- Cookies & Cream theatrical poster
- Directed by: Princeton Holt
- Written by: Princeton Holt
- Produced by: Princeton Holt Brian Ackley
- Starring: Jace Nicole Ardie Fuqua Naama Kates Brian Ackley
- Edited by: Hector Maldonado
- Music by: Damon Dorsey
- Production company: One Way or Another Productions
- Distributed by: Celebrity Video Distribution
- Release date: November 22, 2008;
- Running time: 90 minutes
- Country: United States
- Language: English

= Cookies & Cream (film) =

Cookies & Cream is a 2008 American independent drama film written and directed by Princeton Holt, as his first feature length narrative film.

==Synopsis==
A single mother accepts an adult entertainment job in order to take care of her daughter and herself. The film examines the effect her choices have on her relationships and on her.

==Cast==
- Jace Nicole as Carmen
- Ardie Fuqua as Jonathan
- Naama Kates as Jodie
- Brian Ackley as Dylan
- Chris Riquinha as Butch
- Jaylon Nicole Carey-Williams as Candace
- Danny Doherty as Woodrow
- Omar Hernandez as Roderick
- Shannone Holt as Leslie
- Derek M. McAllister as James
- Kent Sutton as Mike

==Production==
The film was written in 6 days and shot in 24, largely because nearly half of the film had to be reshot when the original cinematographer quit the production after several disagreements with the rest of the production crew. Cinematographer duties were shared with members of the production cast and crew, which explains the fact that there is no individual cinematographer is credited. The film's lead actress Jace Nicole stated that due to her friendship with writer/director Holt, and she having worked with him on his 2006 short film Phish, she did not have to audition for her role as Carmen.

==Reception==

===Critical response===
Salt Lake City Weekly offered that the film was "more thinky than sexy", and Boise Weekly noted it as one of the many "award winning independent films" to screen at the Idaho International Film Festival.

The Independent Critic wrote that the film "is a decidedly different cinematic beast", in its dealing with how a mother maintains her work in the adult industry in order to provide for herself and her daughter. In praising the film, they wrote that the film does not portray stereotypes, and that it is "an intelligent, thoughtful, strange and wonderful film featuring a divinely nuanced and balanced performance." They made note of it not being stereotypical, and compared the film to other non-traditional films such as Kevin Smith's Zack & Miri Make a Porno and Paul Thomas Anderson's Boogie Nights. They summarized that writer/director Princeton Holt "has constructed a creative and intelligent dialogue about a world in which few of us have actual knowledge but most of us are willing to offer opinions. Flying in the face of stereotypes, Holt neither over-sympathizes nor embellishes".

The Critic's Word reviewer made note of this being the first feature film of Princeton Holt.

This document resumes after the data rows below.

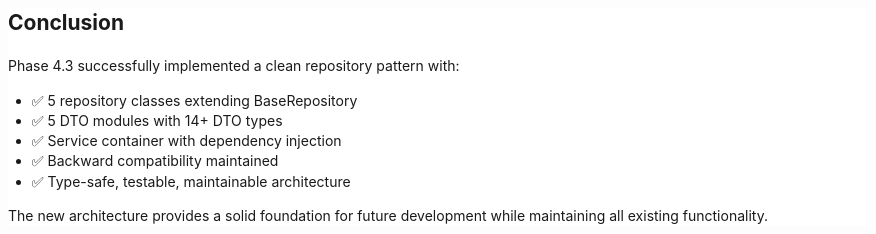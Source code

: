 ## Conclusion

Phase 4.3 successfully implemented a clean repository pattern with:
- ✅ 5 repository classes extending BaseRepository
- ✅ 5 DTO modules with 14+ DTO types
- ✅ Service container with dependency injection
- ✅ Backward compatibility maintained
- ✅ Type-safe, testable, maintainable architecture

The new architecture provides a solid foundation for future development while maintaining all existing functionality.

He wrote that as a "character driven piece", the film may at first glance "look and feel like an X-rated skin flick to the viewing eye", but that initial impression is dispelled as the film quickly reveals itself to be "a touching film with a lot of depth and an incredible sense of weight within its story." But he also noted that the film was not without its problems, the first being the "film’s deluge which felt a little drowned out at times and a little like gap fillers for the most part, but nothing too harmful that would seriously hurt the film in any real way though," and the second being the film's audio dubbing which was "off" in certain parts. He also commented that while the pacing might have been too slow for some viewers, it managed to "tell a very adequate story about a young woman living life in its whole realism form." Speaking toward the writer/director, the reviewer wrote "Holt is a breath of fresh air and projects an[sic] unique and somewhat uncanny style of filmmaking that reminded me of the late 80s and early 90s of filmmaking". He also commended the cast when writing "most of the cast did an equally fair job in their performances." In summation he noted that he first viewed the film with low expectations, and was surprised that "the film came out very enjoyable and was a terrific experience."

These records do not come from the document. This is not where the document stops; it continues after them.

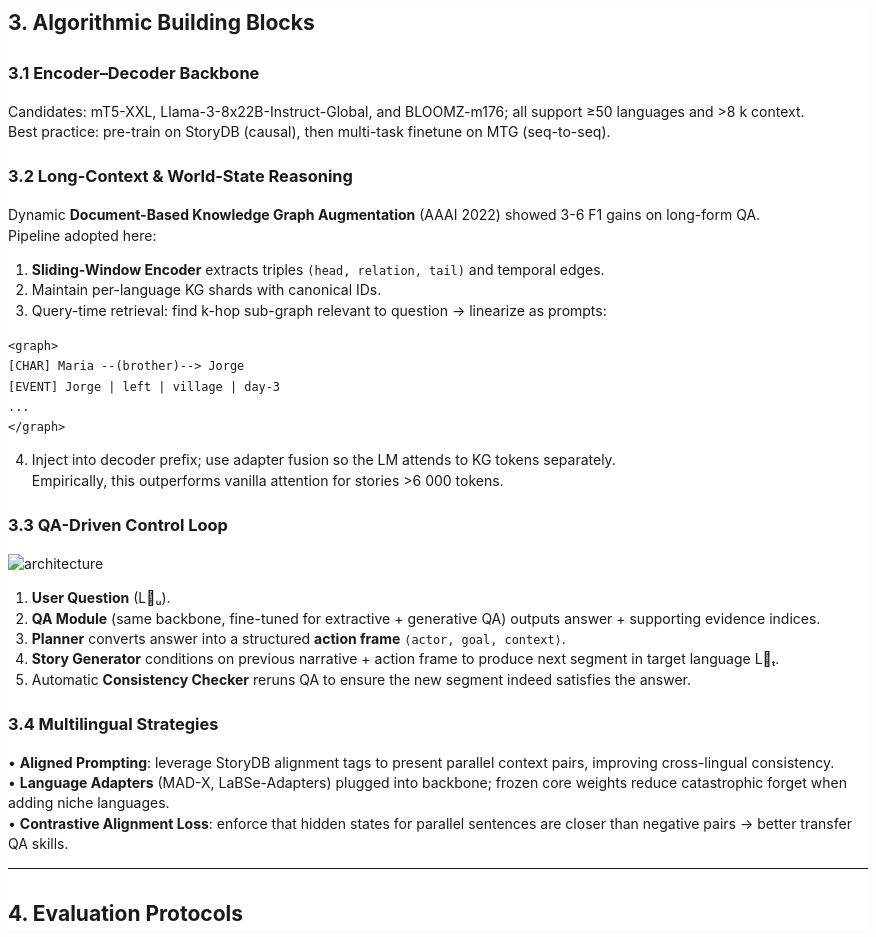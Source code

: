 
## 3. Algorithmic Building Blocks

### 3.1 Encoder–Decoder Backbone

Candidates: mT5-XXL, Llama-3-8x22B-Instruct-Global, and BLOOMZ-m176; all support ≥50 languages and >8 k context.  
Best practice: pre-train on StoryDB (causal), then multi-task finetune on MTG (seq-to-seq).

### 3.2 Long-Context & World-State Reasoning

Dynamic **Document-Based Knowledge Graph Augmentation** (AAAI 2022) showed 3-6 F1 gains on long-form QA.  
Pipeline adopted here:  
1. **Sliding-Window Encoder** extracts triples `(head, relation, tail)` and temporal edges.  
2. Maintain per-language KG shards with canonical IDs.  
3. Query-time retrieval: find k-hop sub-graph relevant to question → linearize as prompts:  
```
<graph>
[CHAR] Maria --(brother)--> Jorge
[EVENT] Jorge | left | village | day-3
...
</graph>
```
4. Inject into decoder prefix; use adapter fusion so the LM attends to KG tokens separately.  
Empirically, this outperforms vanilla attention for stories >6 000 tokens.

### 3.3 QA-Driven Control Loop

![architecture](diagram-placeholder)

1. **User Question** (Lᵤ).  
2. **QA Module** (same backbone, fine-tuned for extractive + generative QA) outputs answer + supporting evidence indices.  
3. **Planner** converts answer into a structured **action frame** `⟨actor, goal, context⟩`.  
4. **Story Generator** conditions on previous narrative + action frame to produce next segment in target language Lₜ.  
5. Automatic **Consistency Checker** reruns QA to ensure the new segment indeed satisfies the answer.

### 3.4 Multilingual Strategies

• **Aligned Prompting**: leverage StoryDB alignment tags to present parallel context pairs, improving cross-lingual consistency.  
• **Language Adapters** (MAD-X, LaBSe-Adapters) plugged into backbone; frozen core weights reduce catastrophic forget when adding niche languages.  
• **Contrastive Alignment Loss**: enforce that hidden states for parallel sentences are closer than negative pairs → better transfer QA skills.

---

## 4. Evaluation Protocols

Sonic Cinema reviewer noted the film's "first scene seems like one of those cheesy online videos you find on certain websites," and also made note of the film's poor ADR, writing there were "few times (a lot of times, in fact) when it threw me out of the movie." But he also made note that "after that introduction, this movie finds its’ [sic] heart". He wrote that the film reminded him "a lot of Zack and Miri Make a Porno, for some obvious reasons, and others not so obvious," offering that "Holt has made an intelligent and compassionate drama" centered on the protagonist's dilemma.

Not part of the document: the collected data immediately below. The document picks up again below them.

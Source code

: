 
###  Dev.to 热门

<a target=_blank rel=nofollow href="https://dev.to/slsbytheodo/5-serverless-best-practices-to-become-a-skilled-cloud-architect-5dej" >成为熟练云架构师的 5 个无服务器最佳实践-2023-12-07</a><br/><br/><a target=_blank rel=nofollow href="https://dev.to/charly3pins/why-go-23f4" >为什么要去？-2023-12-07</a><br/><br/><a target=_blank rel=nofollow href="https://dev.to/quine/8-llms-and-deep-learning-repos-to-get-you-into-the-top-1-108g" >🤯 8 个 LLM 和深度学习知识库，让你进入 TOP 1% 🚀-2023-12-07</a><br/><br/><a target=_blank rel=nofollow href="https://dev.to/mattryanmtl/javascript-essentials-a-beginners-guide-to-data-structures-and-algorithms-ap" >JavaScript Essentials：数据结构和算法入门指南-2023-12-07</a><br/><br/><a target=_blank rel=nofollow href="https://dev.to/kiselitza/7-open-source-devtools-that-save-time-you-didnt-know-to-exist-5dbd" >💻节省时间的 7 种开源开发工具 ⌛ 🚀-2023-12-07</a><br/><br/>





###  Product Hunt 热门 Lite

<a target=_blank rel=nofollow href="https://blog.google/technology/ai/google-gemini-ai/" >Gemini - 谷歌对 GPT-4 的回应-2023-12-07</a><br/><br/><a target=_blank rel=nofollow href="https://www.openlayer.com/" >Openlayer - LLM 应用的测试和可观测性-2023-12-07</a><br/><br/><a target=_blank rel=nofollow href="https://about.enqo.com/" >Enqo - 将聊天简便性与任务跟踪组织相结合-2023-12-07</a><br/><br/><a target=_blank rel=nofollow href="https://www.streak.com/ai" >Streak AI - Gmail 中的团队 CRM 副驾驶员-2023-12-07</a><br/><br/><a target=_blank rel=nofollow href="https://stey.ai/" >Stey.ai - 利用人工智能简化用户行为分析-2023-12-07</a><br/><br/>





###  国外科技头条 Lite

Rogue Cinema also noted how the film's opening minutes created an expectation that it would be a different type of film than what it later revealed. The reviewer wrote that while it might be "a tale about the pornography industry and essentially how it reflects upon the love lives of its performers', that if viewers were expecting an adult industry film, it would leave them disappointed. He complimented the project by writing the film was "Full of fantastic performances from everyone in the cast, a magnificent musical score that creates something dynamic and dramatic from out of nowhere and a very strikingly visual film. It is a very elaborate and poignant look at love that doesn't offer a lot of answers for its questions but it does stay in your mind well after seeing it."

==Release==
The film premiered in several cities at regional film festivals around the world, and was picked up for distribution within a year of its festival premiere. It was released on DVD on July 20, 2010.

===Festivals===
- 2009 New Filmmakers Summer Series NYC, Anthology Film Archives, Official Selection
- 2009 Deep Fried Film Festival, United Kingdom, Official Selection
- 2009 Idaho International Film Festival, Boise, Idaho, Official Selection
- 2009 Birmingham Black International Film Festival, United Kingdom, Official Selection
- 2009 Red Wasp Film Festival, Bryan, TX, Official Selection
- 2009 Outhouse Film Festival, Baton Rouge, LA, Official Selection
- 2009 Sexy International Film Festival, New York City
- 2009 Favorite Film (Sonic Cinema)
- 2009 Favorite Performance - Jace Nicole (Sonic Cinema)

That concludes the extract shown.